Would you write out every record that follows exactly, with the pictures left out?

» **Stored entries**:
- Opening Delimiter -

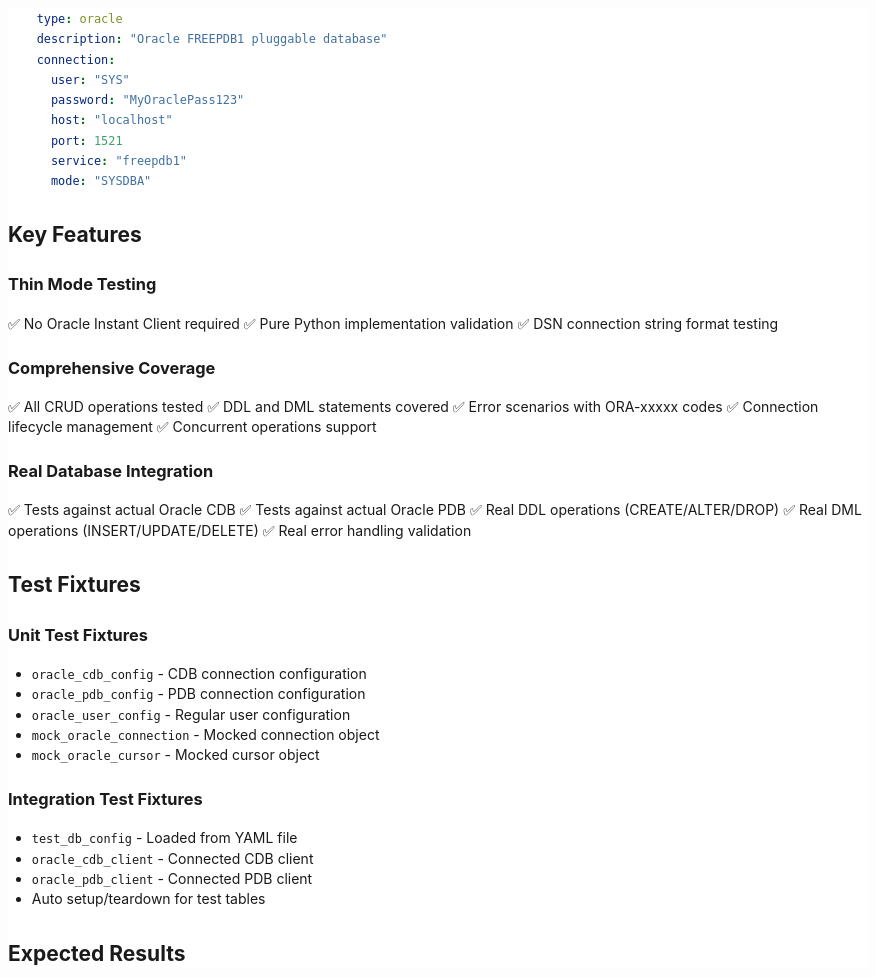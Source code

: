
 ```yaml
    type: oracle
    description: "Oracle FREEPDB1 pluggable database"
    connection:
      user: "SYS"
      password: "MyOraclePass123"
      host: "localhost"
      port: 1521
      service: "freepdb1"
      mode: "SYSDBA"
```

## Key Features

### Thin Mode Testing
✅ No Oracle Instant Client required
✅ Pure Python implementation validation
✅ DSN connection string format testing

### Comprehensive Coverage
✅ All CRUD operations tested
✅ DDL and DML statements covered
✅ Error scenarios with ORA-xxxxx codes
✅ Connection lifecycle management
✅ Concurrent operations support

### Real Database Integration
✅ Tests against actual Oracle CDB
✅ Tests against actual Oracle PDB
✅ Real DDL operations (CREATE/ALTER/DROP)
✅ Real DML operations (INSERT/UPDATE/DELETE)
✅ Real error handling validation

## Test Fixtures

### Unit Test Fixtures
- `oracle_cdb_config` - CDB connection configuration
- `oracle_pdb_config` - PDB connection configuration
- `oracle_user_config` - Regular user configuration
- `mock_oracle_connection` - Mocked connection object
- `mock_oracle_cursor` - Mocked cursor object

### Integration Test Fixtures
- `test_db_config` - Loaded from YAML file
- `oracle_cdb_client` - Connected CDB client
- `oracle_pdb_client` - Connected PDB client
- Auto setup/teardown for test tables

## Expected Results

- Closing Delimiter -

» **OUTPUT OF THE TASK**:
Source code

:
 ```yaml
    type: oracle
    description: "Oracle FREEPDB1 pluggable database"
    connection:
      user: "SYS"
      password: "MyOraclePass123"
      host: "localhost"
      port: 1521
      service: "freepdb1"
      mode: "SYSDBA"
```

## Key Features

### Thin Mode Testing
✅ No Oracle Instant Client required
✅ Pure Python implementation validation
✅ DSN connection string format testing

### Comprehensive Coverage
✅ All CRUD operations tested
✅ DDL and DML statements covered
✅ Error scenarios with ORA-xxxxx codes
✅ Connection lifecycle management
✅ Concurrent operations support

### Real Database Integration
✅ Tests against actual Oracle CDB
✅ Tests against actual Oracle PDB
✅ Real DDL operations (CREATE/ALTER/DROP)
✅ Real DML operations (INSERT/UPDATE/DELETE)
✅ Real error handling validation

## Test Fixtures

### Unit Test Fixtures
- `oracle_cdb_config` - CDB connection configuration
- `oracle_pdb_config` - PDB connection configuration
- `oracle_user_config` - Regular user configuration
- `mock_oracle_connection` - Mocked connection object
- `mock_oracle_cursor` - Mocked cursor object

### Integration Test Fixtures
- `test_db_config` - Loaded from YAML file
- `oracle_cdb_client` - Connected CDB client
- `oracle_pdb_client` - Connected PDB client
- Auto setup/teardown for test tables

## Expected Results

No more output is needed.